B.S., Incorporated may be a fictional tale, but it’s influenced heavily by our personal experiences and lessons we learned in our communications careers, especially working with and advising the CEO and executive leadership team of Best Buy.
How did you decide to write a novel about workplace BS?
We spent a dozen years working together in a big, crazy, global corporation. One Tuesday, after spending more than four hours in the most unproductive, soul-crushing project meeting you can imagine, we escaped to a bar patio and swapped stories about all the insane things we’d seen and the characters we’d met throughout our careers. It turns out, we’d both kept copious notes – enough material for two or three novels. So we pinky-swore that after we sobered up, we’d write a novel about it.
We wanted to tell a story readers could relate to – whether they currently hold a corporate job, survived one or avoided the absurdity altogether. And there are so many universal experiences in the workplace! The dreaded first day on the job. The power-hungry boss. The absolute thrill of finding free food in the breakroom. No matter where you work, or what you do, every job comes with a certain amount of B.S.
How much of this story is true?
More than you might think – but less than you’d hope.
What do you hope readers will learn from B.S., Incorporated?
For anyone who is slogging through some part of a corporate job, I hope he or she reads the book, laughs out loud, and feels less alone. I also hope readers remember how important it is to find your “crew” – your workplace family who will have your back, no matter what happens. Those friendships help you survive whatever B.S. comes your way.
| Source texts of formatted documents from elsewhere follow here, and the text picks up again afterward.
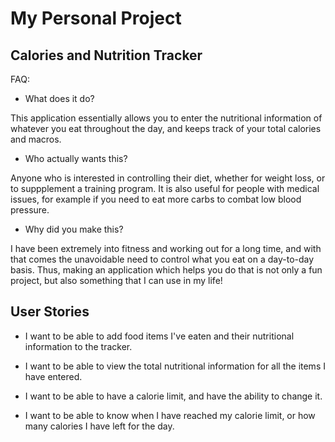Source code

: # My Personal Project

## Calories and Nutrition Tracker

FAQ:
- What does it do?

This application essentially allows you to enter the nutritional information of whatever you eat throughout the day, 
and keeps track of your total calories and macros.

- Who actually wants this?

Anyone who is interested in controlling their diet, whether for weight loss, or to suppplement a training program. 
It is also useful for people with medical issues, for example if you need to eat more carbs to combat 
low blood pressure.

- Why did you make this?

I have been extremely into fitness and working out for a long time, and with that comes the unavoidable need to 
control what you eat on a day-to-day basis. Thus, making an application which helps you do that is not only a fun 
project, but also something that I can use in my life!

## User Stories
- I want to be able to add food items I've eaten and their nutritional information to the tracker.

- I want to be able to view the total nutritional information for all the items I have entered.

- I want to be able to have a calorie limit, and have the ability to change it.

- I want to be able to know when I have reached my calorie limit, or how many calories I have left for the day.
Your book has been called “surprisingly heartfelt.” Was it important to tell that side of the story?
Yes, we decided early on to balance the humor with heart, because there are many elements of the corporate experience that are all too real and painful: getting swept out the door in a mass layoff, or caught up in office politics or just being overworked and overwhelmed. Those true-to-life examples have struck a chord with our readers, too.
What are one or two of your greatest skill sets that have helped you succeed in owning your own business?
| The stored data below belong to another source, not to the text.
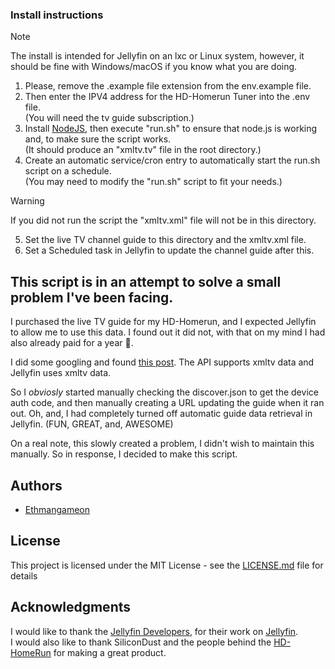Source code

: ### Install instructions
> [!NOTE]
> The install is intended for Jellyfin on an lxc or Linux system, however, it should be fine with Windows/macOS if you know what you are doing.

1. Please, remove the .example file extension from the env.example file.
2. Then enter the IPV4 address for the HD-Homerun Tuner into the .env file.<br/>(You will need the tv guide subscription.)
3. Install [NodeJS](https://nodejs.org/en), then execute "run.sh" to ensure that node.js is working and, to make sure the script works.<br/>(It should produce an "xmltv.tv" file in the root directory.)
5. Create an automatic service/cron entry to automatically start the run.sh script on a schedule.<br/>(You may need to modify the "run.sh" script to fit your needs.)
> [!WARNING]
> If you did not run the script the "xmltv.xml" file will not be in this directory.
5. Set the live TV channel guide to this directory and the xmltv.xml file.
6. Set a Scheduled task in Jellyfin to update the channel guide after this.

## This script is in an attempt to solve a small problem I've been facing.
I purchased the live TV guide for my HD-Homerun, and I expected Jellyfin to allow me to use this data. I found out it did not, with that on my mind I had also already paid for a year 😤.

I did some googling and found [this post](https://forum.silicondust.com/forum/viewtopic.php?t=72813). The API supports xmltv data and Jellyfin uses xmltv data.

So I *obviosly* started manually checking the discover.json to get the device auth code, and then manually creating a URL updating the guide when it ran out. Oh, and, I had completely turned off automatic guide data retrieval in Jellyfin. (FUN, GREAT, and, AWESOME)

On a real note, this slowly created a problem, I didn't wish to maintain this manually. So in response, I decided to make this script.

## Authors

- [Ethmangameon](https://github.com/Ethmangameon)

## License

This project is licensed under the MIT License - see the [LICENSE.md](https://github.com/Ethmangameon/jellyfin-hdhomerun-xmltv?tab=MIT-1-ov-file) file for details

## Acknowledgments

I would like to thank the [Jellyfin Developers](https://github.com/jellyfin/jellyfin/graphs/contributors), for their work on [Jellyfin](https://jellyfin.org/).</br>
I would also like to thank SiliconDust and the people behind the [HD-HomeRun](https://www.silicondust.com/hdhomerun/) for making a great product.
First, we both have an innate willingness to learn. Second, we know our limits and are happy to surround ourselves with smart people who know more than we do about certain aspects of the business
What advice would you give to others who want to be entrepreneurs?
Join a group or network with other entrepreneurs. We’ve found the most supportive, generous people who offer wonderful advice!
What are you working on now?
We’re writing the sequel to B.S., Incorporated. So many people shared their crazy workplace stories after reading the first book, we have no shortage of new material! We’re happy the book resonated with readers.